Section 541 of the Code broadly defines property of the estate as all “legal or equitable interests of the debtor in property as of the commencement of the case.” Those interests include the right to file a lawsuit against third parties who may have been in control of the debtor prior to the bankruptcy, or against a person who has in their hand some of the Debtor’s property at the time of a bankruptcy filing.
Many courts apply a two-part test to determine if a cause of action is “property of the estate”:
- The claim must be one that the trustee has a right to assert under the applicable state law
- The claim is general to the corporation rather than personal to the creditors
A claim is considered “personal” when a third party has injured, not the bankrupt corporation itself, but a creditor of that corporation. A claim is “general” when no particularized injury would arise if the claim was brought by any creditor. The only proper person to assert such a general claim is the Trustee, and creditors are bound by the Trustee’s action.
If a creditor wants to assert a claim independently of the Trustee’s administration of the bankruptcy case, that creditor must have suffered an injury “significantly different” from the injuries to other creditors. The trustee’s exclusive ability to bring causes of action that affect all creditors supports the goal of the automatic stay by promoting orderly resolution of claims and preventing single creditors from receiving preferred recoveries.
A “particularized injury” is personal to an individual creditor and significantly different from the injuries suffered by other creditors in the bankruptcy case.
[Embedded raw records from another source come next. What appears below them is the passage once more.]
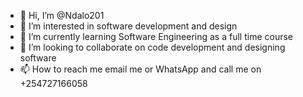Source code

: - 👋 Hi, I’m @Ndalo201
- 👀 I’m interested in software development and design
- 🌱 I’m currently learning Software Engineering as a full time course
- 💞️ I’m looking to collaborate on code development and designing software
- 📫 How to reach me email me or WhatsApp and call me on +254727166058

<!---
Ndalo201/Ndalo201 is a ✨ special ✨ repository because its `README.md` (this file) appears on your GitHub profile.
You can click the Preview link to take a look at your changes.
--->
Personal causes of action are those in which only the claimant has been harmed and no other claimant or creditor has any interest in the cause.
To allege a personal cause of action, the creditor must show the harm it suffered was more than just the consequence of harm to the debtor. An example of a particularized injury is where the directors and officers of the bankrupt corporation defrauded an individual creditor for their personal benefit but did not defraud the bankrupt company; or where a third party caused physical, mental or financial harm to a creditor but the bankrupt company itself did not suffer any physical, mental or financial harm; or where the cause of action concerns the creditor’s personal relationship with a debtor but debtor has not suffered any injury.
If a creditor’s injury at the hand of these third parties is the mere fact it was damaged due to nonpayment by the Debtor, the injury is a general claim which all creditors of the Debtor could raise. For a creditor to have a particularized injury it must show that it has a suffered an injury at the hand of the third party that is significantly different from the injuries suffered by all of the Debtor’s other creditors who failed to receive payment. If a Trustee has begun litigation seeking to recover funds or assets from third parties for the benefit of all creditors, no creditor may also bring claims that are general claims since those belong to the bankruptcy estate.
Prudent creditors should consult their counsel before beginning any collection activity against the third parties related to the Debtor. A willful violation of the automatic stay can result in significant punitive damages being assessed against the violator.